## Task item
Every line below that includes the word "NormalTok" needs to be copied.

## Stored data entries
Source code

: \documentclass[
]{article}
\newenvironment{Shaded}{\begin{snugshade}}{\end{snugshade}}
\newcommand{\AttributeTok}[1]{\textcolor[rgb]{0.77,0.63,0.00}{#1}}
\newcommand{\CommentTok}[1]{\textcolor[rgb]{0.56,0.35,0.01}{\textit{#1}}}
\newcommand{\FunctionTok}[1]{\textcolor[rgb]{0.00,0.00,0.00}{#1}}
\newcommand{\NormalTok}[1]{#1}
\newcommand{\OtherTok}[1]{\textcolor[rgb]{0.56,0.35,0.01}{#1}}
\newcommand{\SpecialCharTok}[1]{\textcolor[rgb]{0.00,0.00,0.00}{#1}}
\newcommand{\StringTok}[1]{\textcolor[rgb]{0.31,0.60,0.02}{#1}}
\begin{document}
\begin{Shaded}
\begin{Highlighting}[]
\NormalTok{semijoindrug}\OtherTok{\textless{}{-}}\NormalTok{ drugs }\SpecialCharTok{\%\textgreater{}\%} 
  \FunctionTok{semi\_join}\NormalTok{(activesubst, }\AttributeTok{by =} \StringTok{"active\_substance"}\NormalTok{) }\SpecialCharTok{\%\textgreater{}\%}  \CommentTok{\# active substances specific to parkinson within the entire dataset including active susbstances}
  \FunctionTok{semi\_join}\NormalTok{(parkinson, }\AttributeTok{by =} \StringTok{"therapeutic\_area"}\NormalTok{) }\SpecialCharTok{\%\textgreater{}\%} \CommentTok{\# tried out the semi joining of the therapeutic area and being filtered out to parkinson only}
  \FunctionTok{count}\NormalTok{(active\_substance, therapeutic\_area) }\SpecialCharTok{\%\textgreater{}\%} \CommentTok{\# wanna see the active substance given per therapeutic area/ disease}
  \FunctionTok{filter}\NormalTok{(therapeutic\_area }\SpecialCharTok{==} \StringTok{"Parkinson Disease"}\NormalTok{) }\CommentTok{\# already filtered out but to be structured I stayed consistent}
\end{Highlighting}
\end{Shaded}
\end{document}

## Answer space
\newcommand{\NormalTok}[1]{#1}
\NormalTok{semijoindrug}\OtherTok{\textless{}{-}}\NormalTok{ drugs }\SpecialCharTok{\%\textgreater{}\%} 
  \FunctionTok{semi\_join}\NormalTok{(activesubst, }\AttributeTok{by =} \StringTok{"active\_substance"}\NormalTok{) }\SpecialCharTok{\%\textgreater{}\%}  \CommentTok{\# active substances specific to parkinson within the entire dataset including active susbstances}
  \FunctionTok{semi\_join}\NormalTok{(parkinson, }\AttributeTok{by =} \StringTok{"therapeutic\_area"}\NormalTok{) }\SpecialCharTok{\%\textgreater{}\%} \CommentTok{\# tried out the semi joining of the therapeutic area and being filtered out to parkinson only}
  \FunctionTok{count}\NormalTok{(active\_substance, therapeutic\_area) }\SpecialCharTok{\%\textgreater{}\%} \CommentTok{\# wanna see the active substance given per therapeutic area/ disease}
  \FunctionTok{filter}\NormalTok{(therapeutic\_area }\SpecialCharTok{==} \StringTok{"Parkinson Disease"}\NormalTok{) }\CommentTok{\# already filtered out but to be structured I stayed consistent}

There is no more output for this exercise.